Le Centre Pompidou &… Anne Berest
Edgar Varèse, Guillaume Apollinaire, Igor Stravinski, Marcel Duchamp, et évidemment Francis Picabia : Gabriële Buffet-Picabia (1881-1985) les a tous connus. En 1908, elle a 27 ans lorsqu'elle rencontre le jeune peintre. Indépendante, féministe, cérébrale, cette musicienne apportera un nouveau souffle créatif à l'artiste. Dans la biographie qu'elles ont consacrée à leur illustre aïeule Gabriële ( 2017, éditions Stock), Anne Berest et sa sœur Claire mettaient en pleine lumière cette figure discrète, pourtant moteur des avant-gardes du 20e siècle, du cubisme au surréalisme en passant par le mouvement Dada. Surnommée « la femme au cerveau érotique » par Picabia lui-même, Gabriële Buffet-Picabia fait l'objet d'un documentaire passionnant, co-écrit et narré par Anne Berest (sur Arte le 1er mai, ndlr). Cette figure tempétueuse, tout comme l'arrière-grand-père Picabia, ont marqué l'enfance de l'écrivaine, pleine de non-dits. Aujourd'hui, celle qui se dit « travaillée par les fantômes de sa famille » avance sereinement dans l'écriture. Son dernier roman, La Carte postale (Grasset), exploration sensible de sa généalogie tragique, a reçu le prix Renaudot des Lycéens 2021. Rencontre.
« Mon travail d’écrivaine tourne beaucoup autour des fantômes. Je suis travaillée par ceux de ma famille ; c’est mon sujet, ma démarche d’artiste. Très tôt, je suis allée à Beaubourg pour rencontrer quelque chose. Vers l’âge de 18 ans, j’allais voir les œuvres de mon arrière-grand-père seule, ou avec des amies. Je restais là un moment, c’était un peu étrange comme sensation – presque comme un pélerinage. J’allais à Pompidou pour « visiter mon ancêtre ». À la maison, nous ne parlions jamais de notre aïeul, c’était des souvenirs trop douloureux pour ma mère. Comme je le raconte dans Gabriële, le livre écrit avec ma sœur, l’héritage spirituel des Picabia a été très difficile, ma mère était fâchée avec sa propre grand-mère. Mais notre génération a été celle de la résilience. De Picabia, j’aime beaucoup la grande toile Udnie… J’ai un lien charnel à la peinture, la toile c’est une peau ; l’huile, une matière chaude.

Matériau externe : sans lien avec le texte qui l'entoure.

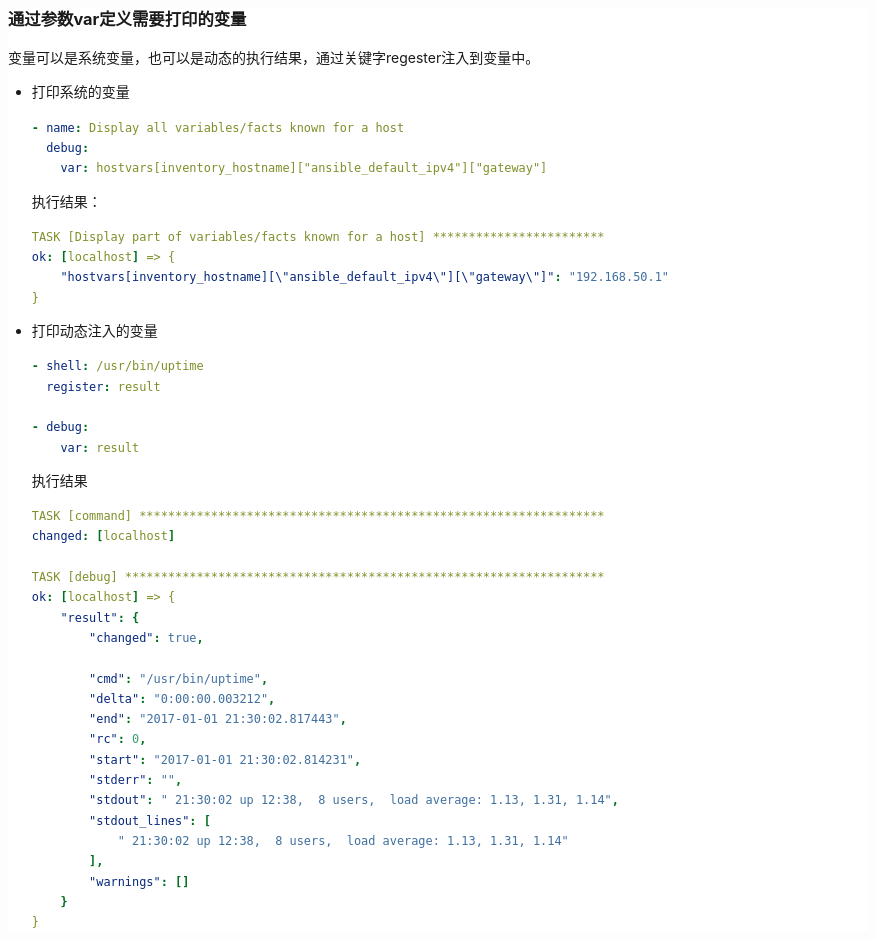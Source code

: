 ### 通过参数var定义需要打印的变量

变量可以是系统变量，也可以是动态的执行结果，通过关键字regester注入到变量中。

* 打印系统的变量

  ```yaml
  - name: Display all variables/facts known for a host
    debug:
      var: hostvars[inventory_hostname]["ansible_default_ipv4"]["gateway"]
  ```

  执行结果：


  ```yaml
  TASK [Display part of variables/facts known for a host] ************************
  ok: [localhost] => {
      "hostvars[inventory_hostname][\"ansible_default_ipv4\"][\"gateway\"]": "192.168.50.1"
  }
  ```

* 打印动态注入的变量


  ```yaml
  - shell: /usr/bin/uptime
    register: result

  - debug:
      var: result
  ```

  执行结果


  ```yaml
  TASK [command] *****************************************************************
  changed: [localhost]

  TASK [debug] *******************************************************************
  ok: [localhost] => {
      "result": {
          "changed": true,

          "cmd": "/usr/bin/uptime",
          "delta": "0:00:00.003212",
          "end": "2017-01-01 21:30:02.817443",
          "rc": 0,
          "start": "2017-01-01 21:30:02.814231",
          "stderr": "",
          "stdout": " 21:30:02 up 12:38,  8 users,  load average: 1.13, 1.31, 1.14",
          "stdout_lines": [
              " 21:30:02 up 12:38,  8 users,  load average: 1.13, 1.31, 1.14"
          ],
          "warnings": []
      }
  }
  ```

Vers l’âge de 18 ans, j’allais voir les œuvres de mon arrière-grand-père seule, ou avec des amies. Je restais là un moment, c’était un peu étrange comme sensation – presque comme un pélerinage. J’allais à Pompidou pour « visiter mon ancêtre ».
Anne Berest
Enfant, j’habitais en banlieue parisienne. À cette époque, ma mère finissait sa thèse. Pendant les vacances, elle écrivait le matin, et l’après-midi, nous emmenait à Paris… elle appelait ça « les vacances à Paris ». Et Beaubourg faisait évidemment partie du programme des sorties. Je n’ai pas vraiment de souvenir d’expositions qui m’aient marquée, j’étais sûrement trop jeune. Mais ce dont je me rappelle, c’est qu’avec ma sœur Claire nous avions droit, après la visite, à un stylo ou une gomme, que l’on achetait à la boutique du Musée, en guise de récompense… C’est d’ailleurs une tradition que j’ai conservée avec mes propres filles ! J’ai aussi le souvenir de la sensation d’entrer dans la fameuse « chenille »… En montant peu à peu dans les étages, Paris semblait s’offrir à nous.
Beaubourg m’a toujours fait penser à une planche anatomique, comme un grand corps décharné, sans peau, les muscles apparents, la circulation des veines visible. Vers l’âge de dix ans déjà, j’avais conscience que c’était l’endroit de la « modernité » - d’où peut-être cette étrangeté. Mais il y avait quelque chose que je ne comprenais pas, c’était comment un tel endroit pouvait être « moderne » tout en affichant un portrait de Pompidou (par Vasarely, affiché dans le Forum, ndlr) ? Ma famille étant très politisée, à gauche, je savais que Pompidou appartenait au « vieux monde » — bref, cela faisait des nœuds dans ma tête.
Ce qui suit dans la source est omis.